A- Ladies Of The Incas 

A poem about two lovely ladies from Peru, who represent all that be admirable in their country of old history and culture.

Melba and Ariseli though ye be 
loving sisters thou be sundry 
as emerging branches 
in converse directions 
from the tree that sprung ye 

Melba and Ariseli 
having in common but thine 
goodness and spirit of kindliness 
so unaware of envy or jealousy 
for innate from thine pedigree 
is only what be human integrity 

Melba and Ariseli like land that bore ye 
of majestic Inca who be no more 
as cultures passed to be present Peru 
such is of ye spirit in thee my beauty 

Melba and Ariseli 
noble be thine race
shown on what be face 
for adoration by all who be bold 
As thine ancestors of days of old 

Melba and Ariseli 
as jungle be ye wild 
from colorful robust nature 
in thine Amazon fruit
of sweetness and fertility 
that lends but grandness 
to thee oh, female of 
deity and sexuality 

Melba and Ariseli
strong by ye in thine 
will that come down upon me 
as tempest from those Andes 
that stand so high in that 
land to empires long gone 
for I to thee gaze 
naw save what be admiration 
of my worship 

Melba and Ariseli 
thee be abundant in all that
be goodness as thine fatherland 
rich from Amazon to 
ocean dubbed Pacific 
for in ye both there be diversity 
as in thine nation of mountain high, 
lands of green and shores of arid gold 

Melba and Ariseli 
thee will mark thineself 
upon my love always 
as lines upon desert 
from art of the Nazca 
never to erase 
neither by whim of wind nor time
for thou arst my lovely ladies
of Peru 

B- Melba, Cinnamon Flower

A Poem dedicated to a very young woman from Peru based in part on the song “La Flor De La Canela” by Chabuca Granda.
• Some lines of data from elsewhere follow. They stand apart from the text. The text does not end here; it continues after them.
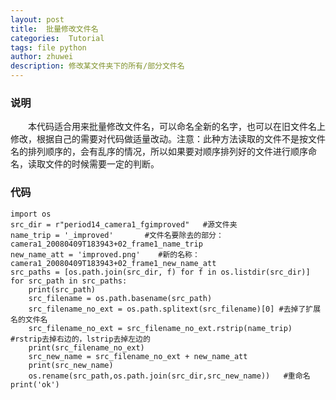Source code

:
 ```yaml
---
layout: post
title:  批量修改文件名
categories:  Tutorial
tags: file python
author: zhuwei
description: 修改某文件夹下的所有/部分文件名
---
```


### 说明
&emsp;&emsp;本代码适合用来批量修改文件名，可以命名全新的名字，也可以在旧文件名上修改，根据自己的需要对代码做适量改动。注意：此种方法读取的文件不是按文件名的排列顺序的，会有乱序的情况，所以如果要对顺序排列好的文件进行顺序命名，读取文件的时候需要一定的判断。

### 代码    
    import os
    src_dir = r"period14_camera1_fgimproved"   #源文件夹
    name_trip = '_improved'       #文件名要除去的部分：camera1_20080409T183943+02_frame1_name_trip
    new_name_att = 'improved.png'    #新的名称：camera1_20080409T183943+02_frame1_new_name_att
    src_paths = [os.path.join(src_dir, f) for f in os.listdir(src_dir)]
    for src_path in src_paths:
        print(src_path)
        src_filename = os.path.basename(src_path)
        src_filename_no_ext = os.path.splitext(src_filename)[0] #去掉了扩展名的文件名
        src_filename_no_ext = src_filename_no_ext.rstrip(name_trip) #rstrip去掉右边的，lstrip去掉左边的
        print(src_filename_no_ext)
        src_new_name = src_filename_no_ext + new_name_att
        print(src_new_name)
        os.rename(src_path,os.path.join(src_dir,src_new_name))   #重命名
    print('ok')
Oh, let me tell all ye gents 
bout Melba, she who was 
my cinnamon flower 
and do permit thine ears 
to take charm from
my tale of female 
earthly beauty 
to surpass a deity 

Oh, let me for it might have 
been but dream 
of the lady on the bridge 
over the old river
visions that require 
not slumber but my ever
present longing for 
the one Melba 

My Melba, oh ye
of Jasmine pelt 
how my heart
felt a dagger 
when I saw the rose 
that pose upon thine 
face in ye swagger 
of woman so sure
to regal grace
as cinnamon flower 

My Melba strut by
audacious to all 
in delivering haughty 
delicacy for all to take 
scent of cinnamon flower 
from her bosom 

My Melba, it was 
from bridge of perfume 
that legs so sensual 
transported her 
through lanes dazed 
by rhythm of thighs 
for even breeze whispered 
its admiration which she 
bowed not at 

C- My Ariseli Passes By High Above As Condor

A poem written to a lovely dark lady from Peru, inspired by both my memories of her and the melody “El Condor Pasa”. 

Ariseli, like condor passing by 
thine majestic figure of sexual 
female does so above many 
who be all in ye 
flight of delight 
over Andes so high 

Ariseli Indian woman 
of utmost passion in ye be 
all of seduction 
from thine skin a mocha 
to taste ye lady of honey

Ariseli black be mane on ye
crowning thee 
oh, Amazon queen 
as night of mystery bewitching 
on thine admirer in me 
whilst kiss from thee on he 
who be but pawn to yee pleasure 

Ariseli Indian lady 
waves of ocean soar 
over our bodies 
while acts of carnality rage 
like storm within and around 
for we be but adrift 
on tidal wave of purest desire 

D- Melba, Night Lost Ye To Me

A poem based on the night that almost lost Melba to me as it became clear to me as the moon that the stars of the evening were not intended for me. 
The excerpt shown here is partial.